The Culture and Social Psychology (CuSP) research strand studies real-world issues in changing societies. The acronym was chosen because the word ‘cusp’ designates a point of transition between two states. As such, it expresses the idea of a process of becoming in which something new is emerging, but not yet fully established or recognised. Our research in CuSP takes forward this idea in two senses.
First, our substantive interests focus on occasions of social transition, personal transformation, and emergent and contested cultural, social and political issues. To investigate these, we work in and across different areas of cultural, social, political and psychosocial psychology, and across disciplines. Members of CuSP study gendered, sexual and political subjectivities in changing contexts like contested national territories, and family environments impacted by new technologies.
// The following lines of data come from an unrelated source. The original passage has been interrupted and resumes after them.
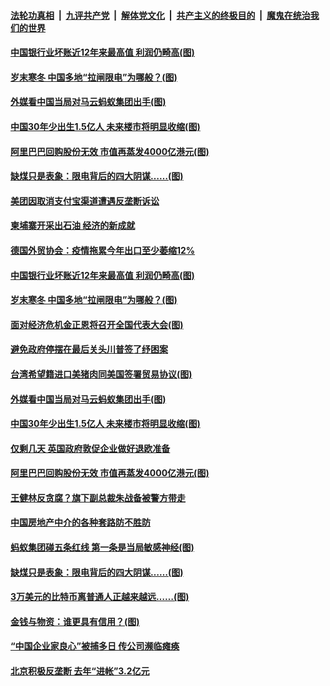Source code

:####  [法轮功真相](../../../../basic/blob/master/README.md?t=12300502) &nbsp;|&nbsp; [九评共产党](../../../../9ping.md/blob/master/README.md?t=12300502) &nbsp;|&nbsp; [解体党文化](../../../../jtdwh.md/blob/master/README.md?t=12300502)  &nbsp;|&nbsp; [共产主义的终极目的](../../../../gczydzjmd.md/blob/master/README.md?t=12300502) &nbsp;|&nbsp; [魔鬼在统治我们的世界](../../../../mgztzwmdsj.md/blob/master/README.md?t=12300502) 

#### [中国银行业坏账近12年来最高值 利润仍畸高(图)](../pages/p5/957429.md?t=12300502) 

#### [岁末寒冬 中国多地“拉闸限电”为哪般？(图)](../pages/p5/957422.md?t=12300502) 

#### [外媒看中国当局对马云蚂蚁集团出手(图)](../pages/p5/957359.md?t=12300502) 

#### [中国30年少出生1.5亿人 未来楼市将明显收缩(图)](../pages/p5/957342.md?t=12300502) 

#### [阿里巴巴回购股份无效 市值再蒸发4000亿港元(图)](../pages/p5/957323.md?t=12300502) 

#### [缺煤只是表象：限电背后的四大阴谋……(图)](../pages/p5/957259.md?t=12300502) 

#### [美团因取消支付宝渠道遭遇反垄断诉讼](../pages/p5/957441.md?t=12300502) 

#### [柬埔寨开采出石油 经济的新成就](../pages/p5/957436.md?t=12300502) 

#### [德国外贸协会：疫情拖累今年出口至少萎缩12%](../pages/p5/957432.md?t=12300502) 

#### [中国银行业坏账近12年来最高值 利润仍畸高(图)](../pages/p5/957429.md?t=12300502) 

#### [岁末寒冬 中国多地“拉闸限电”为哪般？(图)](../pages/p5/957422.md?t=12300502) 

#### [面对经济危机金正恩将召开全国代表大会(图)](../pages/p5/957365.md?t=12300502) 

#### [避免政府停摆在最后关头川普签了纾困案](../pages/p5/957362.md?t=12300502) 

#### [台湾希望籍进口美猪肉同美国签署贸易协议(图)](../pages/p5/957360.md?t=12300502) 

#### [外媒看中国当局对马云蚂蚁集团出手(图)](../pages/p5/957359.md?t=12300502) 

#### [中国30年少出生1.5亿人 未来楼市将明显收缩(图)](../pages/p5/957342.md?t=12300502) 

#### [仅剩几天 英国政府敦促企业做好退欧准备](../pages/p5/957341.md?t=12300502) 

#### [阿里巴巴回购股份无效 市值再蒸发4000亿港元(图)](../pages/p5/957323.md?t=12300502) 

#### [王健林反贪腐？旗下副总裁朱战备被警方带走](../pages/p5/957320.md?t=12300502) 

#### [中国房地产中介的各种套路防不胜防](../pages/p5/957316.md?t=12300502) 

#### [蚂蚁集团碰五条红线 第一条是当局敏感神经(图)](../pages/p5/957308.md?t=12300502) 

#### [缺煤只是表象：限电背后的四大阴谋……(图)](../pages/p5/957259.md?t=12300502) 

#### [3万美元的比特币离普通人正越来越远……(图)](../pages/p5/957244.md?t=12300502) 

#### [金钱与物资：谁更具有信用？(图)](../pages/p5/957249.md?t=12300502) 

#### [“中国企业家良心”被捕多日 传公司濒临瘫痪](../pages/p5/957228.md?t=12300502) 

#### [北京积极反垄断 去年“进帐”3.2亿元](../pages/p5/957226.md?t=12300502)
We look at experiences of transition, such as those associated with migration, ageing, new forms of work, and reduced social support.
Second, we think of social psychology itself as ‘on the cusp’ of emergence rather than as an already settled discipline. We explore emergent forms of social psychological practice, including novel methods and theoretical perspectives that can grapple with embodied and socially embedded realities-in-process. We engage with various critical traditions of social psychology, grappling with discursive psychology, social identities and representations, process psychology, socio-cultural psychology, dialogical psychology, phenomenological and feminist psychology, each of which gives a new centrality to the concept of culture as core to human experience.